There are two wardrobe philosophies. The first is to set aside anything that you haven’t worn in a year and get rid of it. I’ve done some of that. The second is to never get rid of anything since all fashions are cyclical and your clothing, if well made from good material, will once again be au courant.
Sometime in the last five years or so, the fashion press decided that the only tan suit you should own should be made of cotton or linen. Fine choices both, although I find a cotton drill suit a bit heavy here in the South and poplin versions are thin on the ground.
Linen is comfortable enough, although most of it is fully lined when you buy off the rack.

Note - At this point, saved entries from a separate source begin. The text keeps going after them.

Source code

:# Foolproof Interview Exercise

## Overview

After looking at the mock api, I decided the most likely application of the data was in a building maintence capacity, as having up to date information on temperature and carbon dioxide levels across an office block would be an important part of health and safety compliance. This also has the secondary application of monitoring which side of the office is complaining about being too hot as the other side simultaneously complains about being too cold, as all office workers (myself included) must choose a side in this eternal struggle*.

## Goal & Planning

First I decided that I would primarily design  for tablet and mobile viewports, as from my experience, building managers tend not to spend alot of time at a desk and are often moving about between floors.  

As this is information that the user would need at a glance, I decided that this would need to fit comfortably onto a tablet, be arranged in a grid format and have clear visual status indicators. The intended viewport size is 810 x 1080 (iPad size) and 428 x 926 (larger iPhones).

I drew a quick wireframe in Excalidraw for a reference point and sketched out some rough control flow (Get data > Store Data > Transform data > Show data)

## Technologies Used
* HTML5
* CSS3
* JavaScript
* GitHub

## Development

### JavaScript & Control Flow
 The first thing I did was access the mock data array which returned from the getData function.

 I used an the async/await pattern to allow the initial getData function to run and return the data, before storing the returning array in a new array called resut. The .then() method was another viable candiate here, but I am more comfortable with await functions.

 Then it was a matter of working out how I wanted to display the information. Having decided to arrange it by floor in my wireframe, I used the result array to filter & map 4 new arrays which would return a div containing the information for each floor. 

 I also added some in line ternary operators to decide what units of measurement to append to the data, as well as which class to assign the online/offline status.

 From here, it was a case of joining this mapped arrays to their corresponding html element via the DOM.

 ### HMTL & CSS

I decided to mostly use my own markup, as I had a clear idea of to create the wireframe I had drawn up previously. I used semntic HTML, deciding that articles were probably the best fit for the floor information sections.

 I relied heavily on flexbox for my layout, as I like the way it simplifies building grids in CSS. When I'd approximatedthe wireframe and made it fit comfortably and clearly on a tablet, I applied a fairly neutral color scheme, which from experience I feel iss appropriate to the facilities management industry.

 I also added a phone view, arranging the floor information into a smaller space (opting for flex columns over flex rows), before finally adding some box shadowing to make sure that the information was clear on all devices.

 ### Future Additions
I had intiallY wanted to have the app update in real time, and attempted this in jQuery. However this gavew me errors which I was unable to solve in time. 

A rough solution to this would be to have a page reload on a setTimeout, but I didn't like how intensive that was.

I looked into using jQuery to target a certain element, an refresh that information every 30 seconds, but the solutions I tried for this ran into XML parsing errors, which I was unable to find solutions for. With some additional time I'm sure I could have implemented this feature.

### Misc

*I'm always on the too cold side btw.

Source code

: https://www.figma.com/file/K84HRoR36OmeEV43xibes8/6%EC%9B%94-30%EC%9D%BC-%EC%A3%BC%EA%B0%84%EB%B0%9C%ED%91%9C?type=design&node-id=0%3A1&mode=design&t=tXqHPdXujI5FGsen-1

It’s cheaper and easier to line a suit than it is to finish the seams nicely and the lining will help stave off wrinkles. At least to a certain extent. You are wearing linen, after all.
The slimmer fit of today’s clothes makes summer suiting not as comfortable as the fuller cuts of days gone by. Cut that close to the body, the slim suit doesn’t allow for a lot of air to circulate.
There are some days when you just want that kind of loose comfort that the drape cut lounge suit affords. But these things are cyclical. The slim cut celebrates youth, the drape, maturity. Gabardine is a very forgiving material that drapes very well. Full cuts call for the trouser and the coat to both be on the roomy side.
I think of this as a Ronald Reagan suit. Perhaps because it has something of the 40’s or 50’s silhouette. Or I might have purchased it during that administration. Regardless, I think I’ll keep it. My guess is that fuller cut suits will be back .
Greenish-tan gabardine suit, two button, notch lapel, ventless jacket with double pleated trousers, tailored with a full break. I feel like I’m wearing a robe and pyjamas. Just right for late summer and a lazy day. Circa 1988. Some things have to wait a bit more. I’m not sure this will ever be fashionable again.